A human bite can tear the victim’s tissue or cause major lacerations. They mainly occur on the hands, an area where infections are a serious problem due to the difficulty of cleaning, the presence of terminal circulation, and the large number of delicate and specific tendons, vessels, and muscles. Scalp lesions are also common (Figure 5). In a previous study, the bacterial agents in human bite injuries were found to be similar to those isolated from mammalian bites (staphylococci, streptococci, Eikinella corrodens, Haemophilus influenzae, Fusobacterium nucleatum, Peptococcus sp., Peptostreptococcus sp., Porphyromonas sp., and Prevotella sp.)5. A 1987 study of almost 450 human patients with bite injuries showed an approximately 20% bite infection rate after human bites in almost all patients, which should be considered when treating this type of aggression. However, this is not indicative of the use of antimicrobial prophylaxis or surgery for debridement because intensive cleaning of an open wound can prevent infections5. There have also been reports of human immunodeficiency virus transmission following a human bite21. The most common infections are caused by staphylococci, streptococci, fusospiral bacteria, and Eikenella corrodens5.
Ulcers caused by human bites are highly likely to become infected by the complex flora of the oral cavity. In this case, cellulitis appeared after the bite.
TREATMENT
Infections after animal bites are rarely caused by a single agent, with the majority having a mixed etiology. Pasteurella multocida infection deserves further attention. This gram-negative bacterium can be found in the saliva of both domestic and wild dogs and cats, causing infections of varying severities. The most severe bite injuries can progress to rapid septicemia22,23,24. Capnocytophaga canimorsus is a gram-negative, rod-shaped bacterium that can cause disseminated intravascular coagulation and rapid sepsis24.

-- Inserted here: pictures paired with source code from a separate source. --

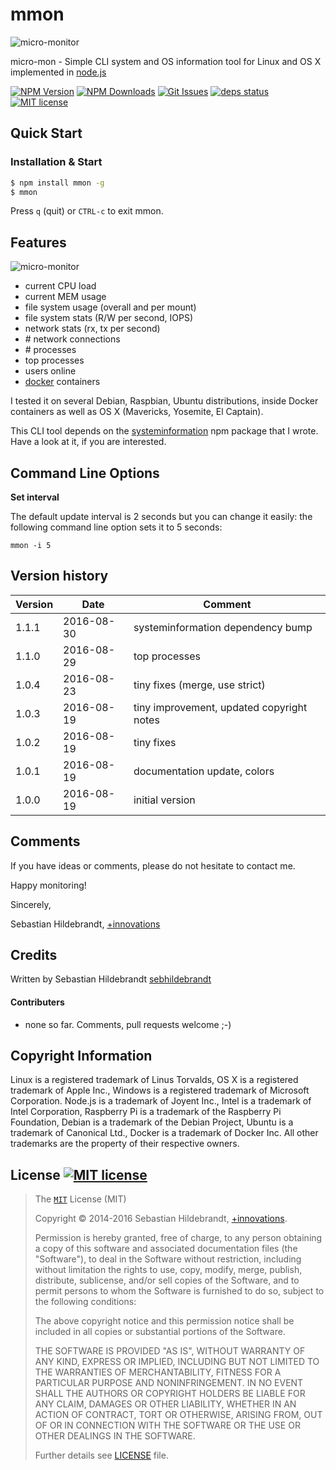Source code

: # mmon

![micro-monitor](https://www.plus-innovations.com/images/micro-monitor-logo.png)

micro-mon - Simple CLI system and OS information tool for Linux and OS X implemented in [node.js][nodejs-url] 

  [![NPM Version][npm-image]][npm-url]
  [![NPM Downloads][downloads-image]][downloads-url]
  [![Git Issues][issues-img]][issues-url]
  [![deps status][daviddm-img]][daviddm-url]
  [![MIT license][license-img]][license-url]

## Quick Start

### Installation & Start

```bash
$ npm install mmon -g
$ mmon
```

Press `q` (quit) or `CTRL-c` to exit mmon.

## Features

![micro-monitor](https://www.plus-innovations.com/images/micro-monitor-1-1-0.png)

- current CPU load
- current MEM usage
- file system usage (overall and per mount)
- file system stats (R/W per second, IOPS)
- network stats (rx, tx per second)
- \# network connections
- \# processes
- top processes
- users online
- [docker][docker-url] containers

I tested it on several Debian, Raspbian, Ubuntu distributions, inside Docker containers as well as OS X (Mavericks, Yosemite, El Captain).

This CLI tool depends on the [systeminformation][systeminformation-url] npm package that I wrote. Have a look at it, if you are interested. 

## Command Line Options

**Set interval**

The default update interval is 2 seconds but you can change it easily: 
the following command line option sets it to 5 seconds: 
  
```
mmon -i 5 
```


## Version history

| Version        | Date           | Comment  |
| -------------- | -------------- | -------- |
| 1.1.1          | 2016-08-30     | systeminformation dependency bump |
| 1.1.0          | 2016-08-29     | top processes |
| 1.0.4          | 2016-08-23     | tiny fixes (merge, use strict) |
| 1.0.3          | 2016-08-19     | tiny improvement, updated copyright notes |
| 1.0.2          | 2016-08-19     | tiny fixes |
| 1.0.1          | 2016-08-19     | documentation update, colors |
| 1.0.0          | 2016-08-19     | initial version |

## Comments

If you have ideas or comments, please do not hesitate to contact me.


Happy monitoring!

Sincerely,

Sebastian Hildebrandt, [+innovations](http://www.plus-innovations.com)

## Credits

Written by Sebastian Hildebrandt [sebhildebrandt](https://github.com/sebhildebrandt)

#### Contributers

- none so far. Comments, pull requests welcome ;-) 

## Copyright Information

Linux is a registered trademark of Linus Torvalds, OS X is a registered trademark of Apple Inc.,
Windows is a registered trademark of Microsoft Corporation. Node.js is a trademark of Joyent Inc.,
Intel is a trademark of Intel Corporation, Raspberry Pi is a trademark of the Raspberry Pi Foundation,
Debian is a trademark of the Debian Project, Ubuntu is a trademark of Canonical Ltd., Docker is a trademark of Docker Inc.
All other trademarks are the property of their respective owners.

## License [![MIT license][license-img]][license-url]

>The [`MIT`][license-url] License (MIT)
>
>Copyright &copy; 2014-2016 Sebastian Hildebrandt, [+innovations](http://www.plus-innovations.com).
>
>Permission is hereby granted, free of charge, to any person obtaining a copy
>of this software and associated documentation files (the "Software"), to deal
>in the Software without restriction, including without limitation the rights
>to use, copy, modify, merge, publish, distribute, sublicense, and/or sell
>copies of the Software, and to permit persons to whom the Software is
>furnished to do so, subject to the following conditions:
>
>The above copyright notice and this permission notice shall be included in
>all copies or substantial portions of the Software.
>
>THE SOFTWARE IS PROVIDED "AS IS", WITHOUT WARRANTY OF ANY KIND, EXPRESS OR
>IMPLIED, INCLUDING BUT NOT LIMITED TO THE WARRANTIES OF MERCHANTABILITY,
>FITNESS FOR A PARTICULAR PURPOSE AND NONINFRINGEMENT. IN NO EVENT SHALL THE
>AUTHORS OR COPYRIGHT HOLDERS BE LIABLE FOR ANY CLAIM, DAMAGES OR OTHER
>LIABILITY, WHETHER IN AN ACTION OF CONTRACT, TORT OR OTHERWISE, ARISING FROM,
>OUT OF OR IN CONNECTION WITH THE SOFTWARE OR THE USE OR OTHER DEALINGS IN
>THE SOFTWARE.
>
>Further details see [LICENSE](LICENSE) file.


[npm-image]: https://img.shields.io/npm/v/mmon.svg?style=flat-square
[npm-url]: https://npmjs.org/package/mmon
[downloads-image]: https://img.shields.io/npm/dm/mmon.svg?style=flat-square
[downloads-url]: https://npmjs.org/package/mmon

[license-url]: https://github.com/sebhildebrandt/mmon/blob/master/LICENSE
[license-img]: https://img.shields.io/badge/license-MIT-blue.svg?style=flat-square
[npmjs-license]: https://img.shields.io/npm/l/mmon.svg?style=flat-square
[systeminformation-url]: https://github.com/sebhildebrandt/systeminformation

[nodejs-url]: https://nodejs.org/en/
[docker-url]: https://www.docker.com/

[daviddm-img]: https://img.shields.io/david/sebhildebrandt/mmon.svg?style=flat-square
[daviddm-url]: https://david-dm.org/sebhildebrandt/mmon

[issues-img]: https://img.shields.io/github/issues/sebhildebrandt/mmon.svg?style=flat-square
[issues-url]: https://github.com/sebhildebrandt/mmon/issues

Animal bites are generally located on the extremities, but they can also be observed in a victim's cephalic segment. Hand infections have a high risk of developing complications and permanent motor sequelae. Careful wound cleaning is important for preventing infections, especially in laceration and puncture wounds22,23,24. Animal bites should be treated according to their initial manifestations (bleeding and tissue loss) and subsequent complications, such as infections, extensive necrosis, and esthetic repair of large lesions25,26.
The patient must be reassured at the time of injury, during emergency care, and during transportation, and the health team must wear gloves for mutual protection during care. Bleeding can be stopped by compressing the wound with clean compresses. If bleeding does not put the patient at risk, the most important measure is intense and thorough asepsis of the wound using soap and water. If pressurized water jets can be used, the results will be more effective25.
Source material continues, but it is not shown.